Prompt: Two lines below mark the span: the one containing "모든 학생들은 컴퓨터과학(정보과학)" and the one containing "컴퓨터과학 분야의 최초의". Set down both, plus every line between, exactly as they stand, and nothing else.

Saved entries
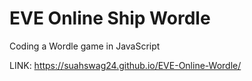 # EVE Online Ship Wordle
 Coding a Wordle game in JavaScript

LINK: https://suahswag24.github.io/EVE-Online-Wordle/

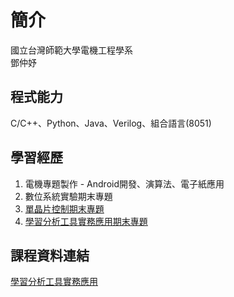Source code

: # 簡介
國立台灣師範大學電機工程學系  
鄧仲妤

## 程式能力
C/C++、Python、Java、Verilog、組合語言(8051)
## 學習經歷
1. 電機專題製作 - Android開發、演算法、電子紙應用
2. 數位系統實驗期末專題
3. [單晶片控制期末專題](https://github.com/deng41075010h/EE/tree/main/SingleChip%20Control)
4. [學習分析工具實務應用期末專題](https://github.com/deng41075010h/LAT/tree/main/final%20project)

## 課程資料連結
[學習分析工具實務應用](https://github.com/deng41075010h/LAT)

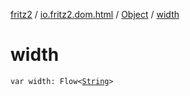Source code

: [fritz2](../../index.md) / [io.fritz2.dom.html](../index.md) / [Object](index.md) / [width](./width.md)

# width

`var width: Flow<`[`String`](https://kotlinlang.org/api/latest/jvm/stdlib/kotlin/-string/index.html)`>`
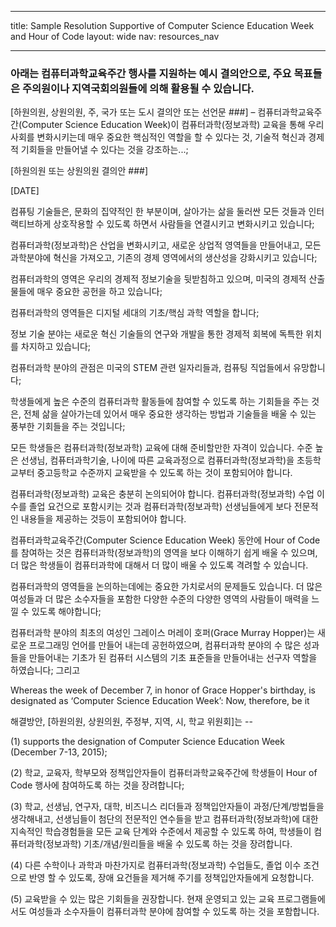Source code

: * * *

title: Sample Resolution Supportive of Computer Science Education Week and Hour of Code layout: wide nav: resources_nav

* * *

### 아래는 컴퓨터과학교육주간 행사를 지원하는 예시 결의안으로, 주요 목표들은 주의원이나 지역국회의원들에 의해 활용될 수 있습니다.

  
[하원의원, 상원의원, 주, 국가 또는 도시 결의안 또는 선언문 ###] – 컴퓨터과학교육주간(Computer Science Education Week)이 컴퓨터과학(정보과학) 교육을 통해 우리 사회를 변화시키는데 매우 중요한 핵심적인 역할을 할 수 있다는 것, 기술적 혁신과 경제적 기회들을 만들어낼 수 있다는 것을 강조하는...;

[하원의원 또는 상원의원 결의안 ###]

[DATE]

컴퓨팅 기술들은, 문화의 집약적인 한 부분이며, 살아가는 삶을 둘러싼 모든 것들과 인터랙티브하게 상호작용할 수 있도록 하면서 사람들을 연결시키고 변화시키고 있습니다;

컴퓨터과학(정보과학)은 산업을 변화시키고, 새로운 상업적 영역들을 만들어내고, 모든 과학분야에 혁신을 가져오고, 기존의 경제 영역에서의 생산성을 강화시키고 있습니다;

컴퓨터과학의 영역은 우리의 경제적 정보기술을 뒷받침하고 있으며, 미국의 경제적 산출물들에 매우 중요한 공헌을 하고 있습니다;

컴퓨터과학의 영역들은 디지털 세대의 기초/핵심 과학 역할을 합니다;

정보 기술 분야는 새로운 혁신 기술들의 연구와 개발을 통한 경제적 회복에 독특한 위치를 차지하고 있습니다;

컴퓨터과학 분야의 관점은 미국의 STEM 관련 일자리들과, 컴퓨팅 직업들에서 유망합니다;

학생들에게 높은 수준의 컴퓨터과학 활동들에 참여할 수 있도록 하는 기회들을 주는 것은, 전체 삶을 살아가는데 있어서 매우 중요한 생각하는 방법과 기술들을 배울 수 있는 풍부한 기회들을 주는 것입니다;

모든 학생들은 컴퓨터과학(정보과학) 교육에 대해 준비할만한 자격이 있습니다. 수준 높은 선생님, 컴퓨터과학기술, 나이에 따른 교육과정으로 컴퓨터과학(정보과학)을 초등학교부터 중고등학교 수준까지 교육받을 수 있도록 하는 것이 포함되어야 합니다.

컴퓨터과학(정보과학) 교육은 충분히 논의되어야 합니다. 컴퓨터과학(정보과학) 수업 이수를 졸업 요건으로 포함시키는 것과 컴퓨터과학(정보과학) 선생님들에게 보다 전문적인 내용들을 제공하는 것등이 포함되어야 합니다.

컴퓨터과학교육주간(Computer Science Education Week) 동안에 Hour of Code를 참여하는 것은 컴퓨터과학(정보과학)의 영역을 보다 이해하기 쉽게 배울 수 있으며, 더 많은 학생들이 컴퓨터과학에 대해서 더 많이 배울 수 있도록 격려할 수 있습니다.

컴퓨터과학의 영역들을 논의하는데에는 중요한 가치로서의 문제들도 있습니다. 더 많은 여성들과 더 많은 소수자들을 포함한 다양한 수준의 다양한 영역의 사람들이 매력을 느낄 수 있도록 해야합니다;

컴퓨터과학 분야의 최초의 여성인 그레이스 머레이 호퍼(Grace Murray Hopper)는 새로운 프로그래밍 언어를 만들어 내는데 공헌하였으며, 컴퓨터과학 분야의 수 많은 성과들을 만들어내는 기초가 된 컴퓨터 시스템의 기초 표준들을 만들어내는 선구자 역할을 하였습니다; 그리고

Whereas the week of December 7, in honor of Grace Hopper's birthday, is designated as ‘Computer Science Education Week’: Now, therefore, be it

해결방안, [하원의원, 상원의원, 주정부, 지역, 시, 학교 위원회]는 --

(1) supports the designation of Computer Science Education Week (December 7-13, 2015);

(2) 학교, 교육자, 학부모와 정책입안자들이 컴퓨터과학교육주간에 학생들이 Hour of Code 행사에 참여하도록 하는 것을 장려합니다;

(3) 학교, 선생님, 연구자, 대학, 비즈니스 리더들과 정책입안자들이 과정/단계/방법들을 생각해내고, 선생님들이 첨단의 전문적인 연수들을 받고 컴퓨터과학(정보과학)에 대한 지속적인 학습경험들을 모든 교육 단계와 수준에서 제공할 수 있도록 하여, 학생들이 컴퓨터과학(정보과학) 기초/개념/원리들을 배울 수 있도록 하는 것을 장려합니다.

(4) 다른 수학이나 과학과 마찬가지로 컴퓨터과학(정보과학) 수업들도, 졸업 이수 조건으로 반영 할 수 있도록, 장애 요건들을 제거해 주기를 정책입안자들에게 요청합니다.

(5) 교육받을 수 있는 많은 기회들을 권장합니다. 현재 운영되고 있는 교육 프로그램들에서도 여성들과 소수자들이 컴퓨터과학 분야에 참여할 수 있도록 하는 것을 포함합니다.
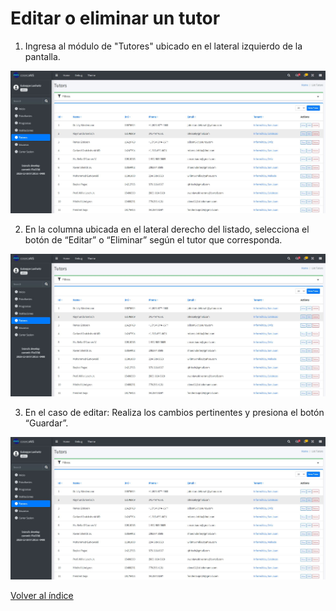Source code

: # Editar o eliminar un tutor

1. Ingresa al módulo de "Tutores" ubicado en el lateral izquierdo de la pantalla.

![Editar tutor](/docs/resources/editar_1.jpg)

2. En la columna ubicada en el lateral derecho del listado, selecciona el botón de “Editar” o “Eliminar” según el tutor que corresponda.

![Editar tutor](/docs/resources/editar_1.jpg)
   
3. En el caso de editar: Realiza los cambios pertinentes y presiona el botón “Guardar”.
   
![Editar tutor](/docs/resources/editar_1.jpg)

[Volver al índice](/docs/index.md)
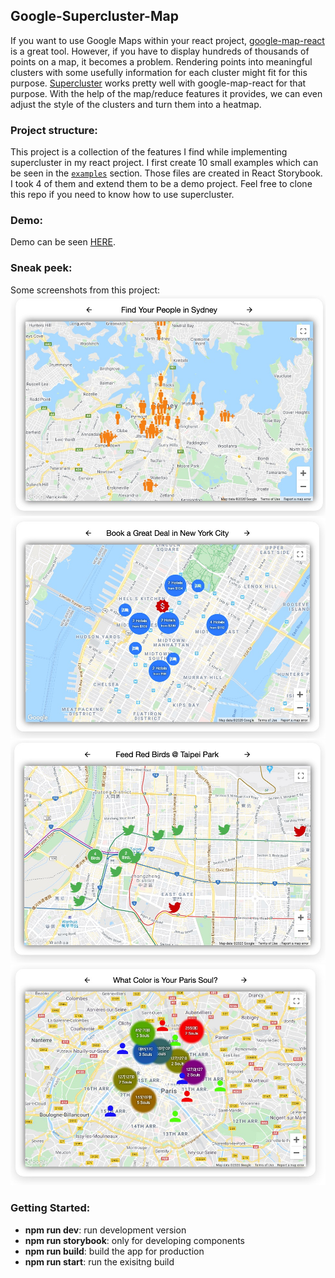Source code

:## Google-Supercluster-Map
If you want to use Google Maps within your react project, [google-map-react](https://www.npmjs.com/package/google-map-react) is a great tool. However, if you have to display hundreds of thousands of points on a map, it becomes a problem. Rendering points into meaningful clusters with some usefully information for each cluster might fit for this purpose. [Supercluster](https://www.npmjs.com/package/use-supercluster) works pretty well with google-map-react for that purpose. With the help of the map/reduce features it provides, we can even adjust the style of the clusters and turn them into a heatmap.

### Project structure:
This project is a collection of the features I find while implementing supercluster in my react project. I first create 10 small examples which can be seen in the [`examples`](/src/examples/) section. Those files are created in React Storybook. I took 4 of them and extend them to be a demo project. Feel free to clone this repo if you need to know how to use supercluster.

### Demo:
Demo can be seen [HERE](https://google-supercluster-map.herokuapp.com/).

### Sneak peek:
Some screenshots from this project:
![readme_01](/public/doc/readme_01.jpg?raw=true)
![readme_02](/public/doc/readme_02.jpg?raw=true)
![readme_03](/public/doc/readme_03.jpg?raw=true)
![readme_04](/public/doc/readme_04.jpg?raw=true)

### Getting Started:
<ul>
    <li><b>npm run dev</b>: run development version</li>
    <li><b>npm run storybook</b>: only for developing components</li>
    <li><b>npm run build</b>: build the app for production</li>
    <li><b>npm run start</b>: run the exisitng build</li>
</ul>
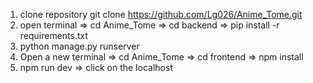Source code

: 1. clone repository git clone https://github.com/Lg026/Anime_Tome.git
2. open terminal => cd Anime_Tome => cd backend => pip install -r requirements.txt
3. python manage.py runserver
4. Open a new terminal => cd Anime_Tome => cd frontend => npm install
5. npm run dev => click on the localhost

Written response:
모든 학생들은 컴퓨터과학(정보과학) 교육에 대해 준비할만한 자격이 있습니다. 수준 높은 선생님, 컴퓨터과학기술, 나이에 따른 교육과정으로 컴퓨터과학(정보과학)을 초등학교부터 중고등학교 수준까지 교육받을 수 있도록 하는 것이 포함되어야 합니다.

컴퓨터과학(정보과학) 교육은 충분히 논의되어야 합니다. 컴퓨터과학(정보과학) 수업 이수를 졸업 요건으로 포함시키는 것과 컴퓨터과학(정보과학) 선생님들에게 보다 전문적인 내용들을 제공하는 것등이 포함되어야 합니다.

컴퓨터과학교육주간(Computer Science Education Week) 동안에 Hour of Code를 참여하는 것은 컴퓨터과학(정보과학)의 영역을 보다 이해하기 쉽게 배울 수 있으며, 더 많은 학생들이 컴퓨터과학에 대해서 더 많이 배울 수 있도록 격려할 수 있습니다.

컴퓨터과학의 영역들을 논의하는데에는 중요한 가치로서의 문제들도 있습니다. 더 많은 여성들과 더 많은 소수자들을 포함한 다양한 수준의 다양한 영역의 사람들이 매력을 느낄 수 있도록 해야합니다;

컴퓨터과학 분야의 최초의 여성인 그레이스 머레이 호퍼(Grace Murray Hopper)는 새로운 프로그래밍 언어를 만들어 내는데 공헌하였으며, 컴퓨터과학 분야의 수 많은 성과들을 만들어내는 기초가 된 컴퓨터 시스템의 기초 표준들을 만들어내는 선구자 역할을 하였습니다; 그리고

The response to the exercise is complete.